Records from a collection
■ ■ ■
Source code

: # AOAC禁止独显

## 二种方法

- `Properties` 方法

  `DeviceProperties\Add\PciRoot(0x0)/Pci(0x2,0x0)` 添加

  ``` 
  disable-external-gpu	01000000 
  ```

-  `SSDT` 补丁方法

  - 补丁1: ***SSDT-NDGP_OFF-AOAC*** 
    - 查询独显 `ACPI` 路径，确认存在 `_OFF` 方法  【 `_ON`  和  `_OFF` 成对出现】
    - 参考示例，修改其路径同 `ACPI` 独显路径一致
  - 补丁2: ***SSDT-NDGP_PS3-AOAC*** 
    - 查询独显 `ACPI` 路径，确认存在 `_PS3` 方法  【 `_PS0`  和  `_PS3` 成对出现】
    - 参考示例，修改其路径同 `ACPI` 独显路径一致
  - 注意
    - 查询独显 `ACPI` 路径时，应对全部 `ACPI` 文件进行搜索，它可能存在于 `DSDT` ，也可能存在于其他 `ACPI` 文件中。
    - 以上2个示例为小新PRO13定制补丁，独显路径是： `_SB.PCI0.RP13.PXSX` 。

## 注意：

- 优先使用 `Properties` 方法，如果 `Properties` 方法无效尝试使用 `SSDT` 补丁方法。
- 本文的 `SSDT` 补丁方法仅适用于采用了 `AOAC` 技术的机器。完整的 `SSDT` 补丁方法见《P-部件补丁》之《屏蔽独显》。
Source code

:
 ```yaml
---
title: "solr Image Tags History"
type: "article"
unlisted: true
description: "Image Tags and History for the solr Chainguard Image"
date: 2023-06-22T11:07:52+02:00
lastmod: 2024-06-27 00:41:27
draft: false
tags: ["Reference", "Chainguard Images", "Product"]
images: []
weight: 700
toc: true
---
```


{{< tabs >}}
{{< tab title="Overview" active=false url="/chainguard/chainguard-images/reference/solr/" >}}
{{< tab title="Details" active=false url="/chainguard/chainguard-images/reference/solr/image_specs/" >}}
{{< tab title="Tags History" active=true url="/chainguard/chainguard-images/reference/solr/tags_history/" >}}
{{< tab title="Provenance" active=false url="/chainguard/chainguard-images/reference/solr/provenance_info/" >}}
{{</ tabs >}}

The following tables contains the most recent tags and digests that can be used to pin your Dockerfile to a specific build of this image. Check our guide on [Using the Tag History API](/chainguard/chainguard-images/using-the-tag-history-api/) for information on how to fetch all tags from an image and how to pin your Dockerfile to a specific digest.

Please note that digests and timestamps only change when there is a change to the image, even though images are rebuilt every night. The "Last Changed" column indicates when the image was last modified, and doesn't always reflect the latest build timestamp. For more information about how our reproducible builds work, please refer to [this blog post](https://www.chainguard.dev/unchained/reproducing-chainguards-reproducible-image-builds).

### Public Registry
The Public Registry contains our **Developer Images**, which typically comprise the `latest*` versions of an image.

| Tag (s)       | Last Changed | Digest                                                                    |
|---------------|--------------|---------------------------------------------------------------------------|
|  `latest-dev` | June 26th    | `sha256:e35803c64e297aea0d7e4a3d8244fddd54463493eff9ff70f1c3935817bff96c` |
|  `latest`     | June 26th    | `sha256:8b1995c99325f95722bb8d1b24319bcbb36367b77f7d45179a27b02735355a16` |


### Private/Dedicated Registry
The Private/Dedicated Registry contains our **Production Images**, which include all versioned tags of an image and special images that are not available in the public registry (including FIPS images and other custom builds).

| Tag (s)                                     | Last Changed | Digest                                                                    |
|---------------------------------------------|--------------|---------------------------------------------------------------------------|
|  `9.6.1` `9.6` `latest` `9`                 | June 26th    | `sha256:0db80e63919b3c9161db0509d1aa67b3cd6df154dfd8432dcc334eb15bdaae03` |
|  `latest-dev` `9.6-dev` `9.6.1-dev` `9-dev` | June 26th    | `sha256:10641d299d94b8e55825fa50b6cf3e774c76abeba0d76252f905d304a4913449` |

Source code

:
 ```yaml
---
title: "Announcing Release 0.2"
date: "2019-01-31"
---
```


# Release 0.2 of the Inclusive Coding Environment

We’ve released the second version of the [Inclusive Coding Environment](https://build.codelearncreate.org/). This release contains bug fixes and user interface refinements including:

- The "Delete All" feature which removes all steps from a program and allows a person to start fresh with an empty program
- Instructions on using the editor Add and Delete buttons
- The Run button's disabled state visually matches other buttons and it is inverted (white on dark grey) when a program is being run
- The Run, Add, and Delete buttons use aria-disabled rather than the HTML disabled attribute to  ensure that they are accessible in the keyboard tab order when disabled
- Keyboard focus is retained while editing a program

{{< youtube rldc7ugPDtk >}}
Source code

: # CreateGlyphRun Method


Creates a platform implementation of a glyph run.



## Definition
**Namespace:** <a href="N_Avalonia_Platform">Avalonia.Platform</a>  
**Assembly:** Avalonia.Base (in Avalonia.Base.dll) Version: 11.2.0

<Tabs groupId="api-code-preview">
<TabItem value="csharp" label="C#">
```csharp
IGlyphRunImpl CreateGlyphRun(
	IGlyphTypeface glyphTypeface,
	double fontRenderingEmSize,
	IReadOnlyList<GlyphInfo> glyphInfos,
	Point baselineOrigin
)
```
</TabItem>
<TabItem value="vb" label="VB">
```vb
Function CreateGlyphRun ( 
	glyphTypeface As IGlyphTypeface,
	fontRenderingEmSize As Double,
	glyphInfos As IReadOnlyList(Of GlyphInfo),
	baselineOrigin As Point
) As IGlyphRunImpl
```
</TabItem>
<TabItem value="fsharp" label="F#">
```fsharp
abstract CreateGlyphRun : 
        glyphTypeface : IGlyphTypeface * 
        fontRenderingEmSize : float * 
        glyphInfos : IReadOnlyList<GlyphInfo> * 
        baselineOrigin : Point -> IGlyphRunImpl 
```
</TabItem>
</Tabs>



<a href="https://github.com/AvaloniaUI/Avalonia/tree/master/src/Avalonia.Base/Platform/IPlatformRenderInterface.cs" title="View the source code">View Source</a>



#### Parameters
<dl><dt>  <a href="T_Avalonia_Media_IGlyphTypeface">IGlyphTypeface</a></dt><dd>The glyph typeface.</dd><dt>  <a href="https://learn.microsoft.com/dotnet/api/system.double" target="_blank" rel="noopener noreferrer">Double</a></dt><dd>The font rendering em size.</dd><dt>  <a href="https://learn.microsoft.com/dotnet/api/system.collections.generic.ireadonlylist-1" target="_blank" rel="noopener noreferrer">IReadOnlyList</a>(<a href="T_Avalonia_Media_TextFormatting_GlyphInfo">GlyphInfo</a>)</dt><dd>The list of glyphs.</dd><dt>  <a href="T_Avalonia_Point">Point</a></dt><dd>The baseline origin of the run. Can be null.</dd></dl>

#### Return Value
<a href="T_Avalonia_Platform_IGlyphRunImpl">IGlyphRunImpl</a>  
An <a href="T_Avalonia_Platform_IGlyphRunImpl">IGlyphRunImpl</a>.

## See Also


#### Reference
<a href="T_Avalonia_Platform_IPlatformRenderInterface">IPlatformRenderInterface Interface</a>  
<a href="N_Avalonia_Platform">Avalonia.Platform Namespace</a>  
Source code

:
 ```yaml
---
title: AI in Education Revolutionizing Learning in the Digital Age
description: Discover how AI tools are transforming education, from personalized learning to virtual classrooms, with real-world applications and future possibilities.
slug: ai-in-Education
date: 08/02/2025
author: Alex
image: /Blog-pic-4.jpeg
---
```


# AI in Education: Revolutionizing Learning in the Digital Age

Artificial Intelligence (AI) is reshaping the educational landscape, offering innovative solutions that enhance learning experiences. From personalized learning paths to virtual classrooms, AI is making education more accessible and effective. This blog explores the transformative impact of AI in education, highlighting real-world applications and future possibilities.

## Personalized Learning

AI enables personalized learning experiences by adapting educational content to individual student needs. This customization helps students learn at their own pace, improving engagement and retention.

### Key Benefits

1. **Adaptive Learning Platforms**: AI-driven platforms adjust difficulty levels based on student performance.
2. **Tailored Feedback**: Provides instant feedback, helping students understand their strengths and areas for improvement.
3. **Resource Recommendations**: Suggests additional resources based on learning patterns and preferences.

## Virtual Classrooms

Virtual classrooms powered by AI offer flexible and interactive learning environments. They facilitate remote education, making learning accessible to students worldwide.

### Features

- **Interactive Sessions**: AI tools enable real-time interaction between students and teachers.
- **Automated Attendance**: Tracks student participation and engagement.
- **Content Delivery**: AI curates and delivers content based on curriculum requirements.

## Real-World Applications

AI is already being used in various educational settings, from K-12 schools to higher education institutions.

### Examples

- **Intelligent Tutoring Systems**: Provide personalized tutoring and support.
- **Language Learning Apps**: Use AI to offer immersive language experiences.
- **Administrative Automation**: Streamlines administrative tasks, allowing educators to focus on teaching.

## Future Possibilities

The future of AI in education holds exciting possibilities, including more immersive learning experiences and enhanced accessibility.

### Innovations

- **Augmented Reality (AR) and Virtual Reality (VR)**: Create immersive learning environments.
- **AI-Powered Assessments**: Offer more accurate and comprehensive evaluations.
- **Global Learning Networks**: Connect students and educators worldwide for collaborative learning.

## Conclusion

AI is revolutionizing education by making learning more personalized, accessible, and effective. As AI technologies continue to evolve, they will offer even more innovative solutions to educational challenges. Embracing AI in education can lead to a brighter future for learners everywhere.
■ ■ ■
## Assignment
Give the number of lines above that hold "being", with no other words.

## Task output
2